Work instruction >>
All entries shown below should be duplicated character for character.

Data extract >>
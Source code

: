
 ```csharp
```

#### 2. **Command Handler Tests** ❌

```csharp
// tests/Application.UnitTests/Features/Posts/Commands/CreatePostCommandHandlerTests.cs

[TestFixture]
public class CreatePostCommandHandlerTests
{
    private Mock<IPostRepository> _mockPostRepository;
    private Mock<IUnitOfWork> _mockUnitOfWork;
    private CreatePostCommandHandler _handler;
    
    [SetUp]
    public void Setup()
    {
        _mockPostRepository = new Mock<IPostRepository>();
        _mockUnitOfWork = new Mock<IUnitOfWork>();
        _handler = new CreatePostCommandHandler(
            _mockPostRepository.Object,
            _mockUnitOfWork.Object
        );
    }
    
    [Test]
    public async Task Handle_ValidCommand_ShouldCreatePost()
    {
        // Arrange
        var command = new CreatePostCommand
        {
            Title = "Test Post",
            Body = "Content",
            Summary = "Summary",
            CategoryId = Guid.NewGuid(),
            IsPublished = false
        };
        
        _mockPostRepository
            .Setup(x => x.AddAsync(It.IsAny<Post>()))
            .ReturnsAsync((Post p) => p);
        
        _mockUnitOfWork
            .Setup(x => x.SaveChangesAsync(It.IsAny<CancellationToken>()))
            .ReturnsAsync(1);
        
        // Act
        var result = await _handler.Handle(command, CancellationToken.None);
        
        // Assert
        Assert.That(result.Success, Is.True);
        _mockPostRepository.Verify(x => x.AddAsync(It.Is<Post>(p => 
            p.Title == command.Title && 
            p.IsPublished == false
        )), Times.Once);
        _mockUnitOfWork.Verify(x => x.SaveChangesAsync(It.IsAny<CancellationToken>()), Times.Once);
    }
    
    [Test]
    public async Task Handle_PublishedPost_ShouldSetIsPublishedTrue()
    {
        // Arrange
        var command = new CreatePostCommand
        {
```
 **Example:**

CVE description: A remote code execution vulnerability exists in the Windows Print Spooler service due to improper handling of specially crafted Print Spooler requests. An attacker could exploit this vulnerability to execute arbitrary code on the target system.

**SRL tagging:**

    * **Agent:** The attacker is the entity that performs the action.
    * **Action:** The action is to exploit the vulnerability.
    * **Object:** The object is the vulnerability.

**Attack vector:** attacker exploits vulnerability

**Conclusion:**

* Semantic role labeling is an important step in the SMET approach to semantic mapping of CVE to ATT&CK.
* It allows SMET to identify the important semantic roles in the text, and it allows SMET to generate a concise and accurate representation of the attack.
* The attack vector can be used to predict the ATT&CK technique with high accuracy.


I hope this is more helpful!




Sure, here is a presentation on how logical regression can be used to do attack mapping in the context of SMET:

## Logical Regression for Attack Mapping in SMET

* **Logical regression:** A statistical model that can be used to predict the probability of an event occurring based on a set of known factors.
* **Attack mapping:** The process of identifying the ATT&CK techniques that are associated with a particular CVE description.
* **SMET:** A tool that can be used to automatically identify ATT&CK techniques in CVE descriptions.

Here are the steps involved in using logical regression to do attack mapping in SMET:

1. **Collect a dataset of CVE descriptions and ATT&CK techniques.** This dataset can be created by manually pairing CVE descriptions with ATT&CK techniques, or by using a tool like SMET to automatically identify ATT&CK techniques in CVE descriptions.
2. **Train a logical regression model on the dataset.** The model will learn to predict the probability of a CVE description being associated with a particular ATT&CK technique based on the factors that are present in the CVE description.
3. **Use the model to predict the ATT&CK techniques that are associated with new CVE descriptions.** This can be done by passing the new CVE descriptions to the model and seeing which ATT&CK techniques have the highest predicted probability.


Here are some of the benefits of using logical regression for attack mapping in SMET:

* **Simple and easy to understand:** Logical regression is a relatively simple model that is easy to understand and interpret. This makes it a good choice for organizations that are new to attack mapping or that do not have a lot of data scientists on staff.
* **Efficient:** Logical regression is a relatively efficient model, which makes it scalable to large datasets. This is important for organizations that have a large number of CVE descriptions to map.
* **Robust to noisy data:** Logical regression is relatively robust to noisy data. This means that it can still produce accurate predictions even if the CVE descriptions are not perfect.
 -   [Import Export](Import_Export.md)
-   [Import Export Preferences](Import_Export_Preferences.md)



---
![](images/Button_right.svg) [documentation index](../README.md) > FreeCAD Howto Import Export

Answer to this exercise >>
Source code

:
 ```csharp
```

#### 2. **Command Handler Tests** ❌

```csharp
// tests/Application.UnitTests/Features/Posts/Commands/CreatePostCommandHandlerTests.cs

[TestFixture]
public class CreatePostCommandHandlerTests
{
    private Mock<IPostRepository> _mockPostRepository;
    private Mock<IUnitOfWork> _mockUnitOfWork;
    private CreatePostCommandHandler _handler;
    
    [SetUp]
    public void Setup()
    {
        _mockPostRepository = new Mock<IPostRepository>();
        _mockUnitOfWork = new Mock<IUnitOfWork>();
        _handler = new CreatePostCommandHandler(
            _mockPostRepository.Object,
            _mockUnitOfWork.Object
        );
    }
    
    [Test]
    public async Task Handle_ValidCommand_ShouldCreatePost()
    {
        // Arrange
        var command = new CreatePostCommand
        {
            Title = "Test Post",
            Body = "Content",
            Summary = "Summary",
            CategoryId = Guid.NewGuid(),
            IsPublished = false
        };
        
        _mockPostRepository
            .Setup(x => x.AddAsync(It.IsAny<Post>()))
            .ReturnsAsync((Post p) => p);
        
        _mockUnitOfWork
            .Setup(x => x.SaveChangesAsync(It.IsAny<CancellationToken>()))
            .ReturnsAsync(1);
        
        // Act
        var result = await _handler.Handle(command, CancellationToken.None);
        
        // Assert
        Assert.That(result.Success, Is.True);
        _mockPostRepository.Verify(x => x.AddAsync(It.Is<Post>(p => 
            p.Title == command.Title && 
            p.IsPublished == false
        )), Times.Once);
        _mockUnitOfWork.Verify(x => x.SaveChangesAsync(It.IsAny<CancellationToken>()), Times.Once);
    }
    
    [Test]
    public async Task Handle_PublishedPost_ShouldSetIsPublishedTrue()
    {
        // Arrange
        var command = new CreatePostCommand
        {
```
 **Example:**

CVE description: A remote code execution vulnerability exists in the Windows Print Spooler service due to improper handling of specially crafted Print Spooler requests. An attacker could exploit this vulnerability to execute arbitrary code on the target system.

**SRL tagging:**

    * **Agent:** The attacker is the entity that performs the action.
    * **Action:** The action is to exploit the vulnerability.
    * **Object:** The object is the vulnerability.

**Attack vector:** attacker exploits vulnerability

**Conclusion:**

* Semantic role labeling is an important step in the SMET approach to semantic mapping of CVE to ATT&CK.
* It allows SMET to identify the important semantic roles in the text, and it allows SMET to generate a concise and accurate representation of the attack.
* The attack vector can be used to predict the ATT&CK technique with high accuracy.


I hope this is more helpful!




Sure, here is a presentation on how logical regression can be used to do attack mapping in the context of SMET:

## Logical Regression for Attack Mapping in SMET

* **Logical regression:** A statistical model that can be used to predict the probability of an event occurring based on a set of known factors.
* **Attack mapping:** The process of identifying the ATT&CK techniques that are associated with a particular CVE description.
* **SMET:** A tool that can be used to automatically identify ATT&CK techniques in CVE descriptions.

Here are the steps involved in using logical regression to do attack mapping in SMET:

1. **Collect a dataset of CVE descriptions and ATT&CK techniques.** This dataset can be created by manually pairing CVE descriptions with ATT&CK techniques, or by using a tool like SMET to automatically identify ATT&CK techniques in CVE descriptions.
2. **Train a logical regression model on the dataset.** The model will learn to predict the probability of a CVE description being associated with a particular ATT&CK technique based on the factors that are present in the CVE description.
3. **Use the model to predict the ATT&CK techniques that are associated with new CVE descriptions.** This can be done by passing the new CVE descriptions to the model and seeing which ATT&CK techniques have the highest predicted probability.


Here are some of the benefits of using logical regression for attack mapping in SMET:

* **Simple and easy to understand:** Logical regression is a relatively simple model that is easy to understand and interpret. This makes it a good choice for organizations that are new to attack mapping or that do not have a lot of data scientists on staff.
* **Efficient:** Logical regression is a relatively efficient model, which makes it scalable to large datasets. This is important for organizations that have a large number of CVE descriptions to map.
* **Robust to noisy data:** Logical regression is relatively robust to noisy data. This means that it can still produce accurate predictions even if the CVE descriptions are not perfect.
 -   [Import Export](Import_Export.md)
-   [Import Export Preferences](Import_Export_Preferences.md)



---
![](images/Button_right.svg) [documentation index](../README.md) > FreeCAD Howto Import Export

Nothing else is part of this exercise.